Scents/colors etc can be a pretty personal thing and lot's of time/comparison's on the water you'll find yourself leaning certain ways with what color's/scents work best for you where you are fishing.
But saying that there is a desired "texture" of bait that will hold on to your hooks and keep it's shape much longer than poorly or not cured bait does. And that's a "leathery/rubbery" texture.

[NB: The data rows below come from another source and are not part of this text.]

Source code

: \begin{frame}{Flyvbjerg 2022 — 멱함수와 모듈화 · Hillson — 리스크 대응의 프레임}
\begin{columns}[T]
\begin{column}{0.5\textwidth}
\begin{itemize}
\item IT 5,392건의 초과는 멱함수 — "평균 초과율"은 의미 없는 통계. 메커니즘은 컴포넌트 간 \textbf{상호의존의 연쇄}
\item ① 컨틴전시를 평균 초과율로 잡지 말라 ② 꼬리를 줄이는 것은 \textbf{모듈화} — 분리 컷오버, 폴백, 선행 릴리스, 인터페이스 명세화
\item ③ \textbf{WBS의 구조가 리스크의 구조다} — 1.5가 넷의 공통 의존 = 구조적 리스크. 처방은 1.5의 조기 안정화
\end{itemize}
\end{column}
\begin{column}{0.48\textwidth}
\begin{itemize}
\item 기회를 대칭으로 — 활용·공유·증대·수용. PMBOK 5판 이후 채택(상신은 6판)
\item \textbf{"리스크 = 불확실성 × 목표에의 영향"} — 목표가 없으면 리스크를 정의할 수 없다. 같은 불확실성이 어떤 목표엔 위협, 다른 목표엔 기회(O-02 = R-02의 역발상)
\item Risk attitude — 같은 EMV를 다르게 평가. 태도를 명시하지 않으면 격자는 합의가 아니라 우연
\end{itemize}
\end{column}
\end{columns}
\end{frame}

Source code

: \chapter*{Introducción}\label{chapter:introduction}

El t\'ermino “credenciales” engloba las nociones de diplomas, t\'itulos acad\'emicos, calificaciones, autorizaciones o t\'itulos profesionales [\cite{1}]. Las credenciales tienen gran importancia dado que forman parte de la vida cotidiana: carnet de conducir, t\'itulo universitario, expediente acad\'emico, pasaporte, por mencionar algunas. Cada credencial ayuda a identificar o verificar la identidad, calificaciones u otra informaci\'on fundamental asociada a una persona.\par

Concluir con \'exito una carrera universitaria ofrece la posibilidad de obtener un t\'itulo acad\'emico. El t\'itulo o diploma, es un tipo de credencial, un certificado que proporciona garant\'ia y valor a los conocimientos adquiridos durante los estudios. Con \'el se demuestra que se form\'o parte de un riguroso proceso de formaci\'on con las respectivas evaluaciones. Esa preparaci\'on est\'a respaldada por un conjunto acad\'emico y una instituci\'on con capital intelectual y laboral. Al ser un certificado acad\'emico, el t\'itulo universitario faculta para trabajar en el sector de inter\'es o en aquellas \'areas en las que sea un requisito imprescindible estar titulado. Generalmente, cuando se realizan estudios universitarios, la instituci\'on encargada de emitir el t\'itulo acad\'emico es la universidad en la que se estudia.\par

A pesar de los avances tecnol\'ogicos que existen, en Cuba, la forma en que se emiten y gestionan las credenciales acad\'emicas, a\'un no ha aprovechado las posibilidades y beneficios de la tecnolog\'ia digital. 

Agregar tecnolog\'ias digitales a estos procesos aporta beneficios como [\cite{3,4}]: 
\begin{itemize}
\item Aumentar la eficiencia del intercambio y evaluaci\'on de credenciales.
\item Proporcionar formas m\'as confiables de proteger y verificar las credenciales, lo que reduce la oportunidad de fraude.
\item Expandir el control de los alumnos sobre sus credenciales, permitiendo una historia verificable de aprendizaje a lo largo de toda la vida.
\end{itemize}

To get that texture you will want to start to cure your bait a couple days (2 to 4 days) ahead of time. after adding your color to the bait layer the bait in a container with rock salt below, on top, and around every piece with paper towels between each layer. Stacking in even layers. Every 12 hrs or so remove the bait and see how wet the paper towels and rock salt has gotten. Then re pack and re stack the bait with new paper towel and the rock salt. After repeating this a few times you will find that even the rock salt will need to be changed out cause even though the paper towel gets wet the rock salt will also become heavy and saturated as well. This will slow down the full ability of the rock salt to continue pulling the moisture out as effectively as it was doing when you put it in fresh. So after the first day and half or so I also replace all the rock salt and re stack with new paper towel and new rock salt then continue to do this till you find the rock salt and paper towel isn't holding any more moisture. You keep checking the bait till you get the perfect texture. Then when you reach that point you wanna make sure if you have a lot of bait and will be using it over a couple days that you don't continue to keep it in too much rock salt or it will become too dry and can crack the skin of the bait and actually dull the look of the bait over time. So If I am gonna be using it on a longer few day trip I keep it in the fridge or cooler with just very little rock salt in paper towel after I have fully cured it. Once it looks like it may get too dry you can keep them hydrated by rolling them in moist paper towel. I keep bait perfect like this for a month at a time.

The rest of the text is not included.